Das Lied des Vogelhändlers von Ralf H. Dorweiler

1190. Franziska von Hellenau befindet sich mit auf dem Kreuzzug ins Heilige Land. Dort lernt sie die Heilkunde näher kennen und rettet dem Markgrafen von Baden das Leben. Zehn Jahre später als sie aus dem Heiligen Land zurückkehrt, richten seine Söhne gerade ein großes Turnier aus. Zu Gast ist dort auch der Vogelhändler Wigbert, der hofft, dass er seine seltenen Gefieder gut an die Besucher verkaufen kann und damit gute Geschäfte macht.

Als Gesandter des Königs hat Minnesänger Walther von der Vogelweide jedoch etwas anderes mit Wigbert im Sinn. Er soll helfen einen Spion zu entlarven, den der König dort vermutet. Zusammen mit Franziska müssen sie sich einem undurchsichtigen Machtkampf entgegenstellen.

Die Handlung wird in zwei spannenden Handlungsstränge erzählt, die auf unterschiedlichen Zeitebenen spielen: einer während des dritten Kreuzzugs, der andere zehn Jahre später auf Burg Hachberg beim Turnier. Beide Erzählstränge sind packend und lebendig erzählt. Nach und nach werden sie schlüssig zusammengeführt.

Die authentische Darstellung des historischen Settings, gepaart mit detaillierten Beschreibungen von Figuren, Schauplätzen und Ereignissen, lässt die Story lebendig werden.
Jedes Kapitel war einem Vogel gewidmet und hatte ihn dann als entsprechende Kapitelüberschrift. Das hat dem Buch nochmal poetische Note verliehen und unterstreicht die kreative Erzählweise.

Die Charaktere – allen voran Franziska von Hellenau und der Vogelhändler Wigbert – sind sympathisch und glaubwürdig gezeichnet.

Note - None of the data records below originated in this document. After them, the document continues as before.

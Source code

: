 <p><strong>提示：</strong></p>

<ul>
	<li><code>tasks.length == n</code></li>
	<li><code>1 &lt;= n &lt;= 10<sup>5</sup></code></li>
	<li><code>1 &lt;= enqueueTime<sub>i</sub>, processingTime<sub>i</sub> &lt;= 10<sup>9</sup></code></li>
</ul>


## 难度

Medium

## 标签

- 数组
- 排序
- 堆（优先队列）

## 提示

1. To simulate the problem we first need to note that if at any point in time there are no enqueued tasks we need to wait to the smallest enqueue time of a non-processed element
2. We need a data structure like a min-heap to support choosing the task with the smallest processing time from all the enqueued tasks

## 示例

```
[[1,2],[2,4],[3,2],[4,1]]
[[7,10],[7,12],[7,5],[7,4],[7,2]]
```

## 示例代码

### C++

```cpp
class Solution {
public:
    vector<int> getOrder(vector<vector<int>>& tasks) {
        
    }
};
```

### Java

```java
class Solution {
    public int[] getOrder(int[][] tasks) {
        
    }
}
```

Man hat regelrecht mit ihnen mitgefiebert und gebangt, weil man sehr schnell eine Verbindung zu ihnen aufbauen konnte.

Durch den bildhaften und angenehm flüssigen Schreibstil, fliegt man förmlich durch die Seiten dahin. Die Szenen werden sehr detailliert dargestellt, ohne dass es überladen wirkt. Somit gibt es in der Story auch einige grausame Szenen, die nichts für schwache Nerven sind. Sie wirken nie übertrieben, sondern spiegeln die Grausamkeit und die Härte der damaligen Zeit wieder.

Mein Fazit:
Ein atmosphärischer, spannender und hervorragend geschriebener historischer Roman, der mit lebendigen Figuren, einem originellen Aufbau und einer fesselnden Handlung überzeugt. Man taucht tief in eine faszinierende Welt des Mittelalters ab, in der Intrigen, Machtkämpfe und persönliche Schicksale kunstvoll miteinander verwoben sind. Ich konnte das Buch kaum aus der Hand legen und somit ist es für mich eine klare Leseempfehlung.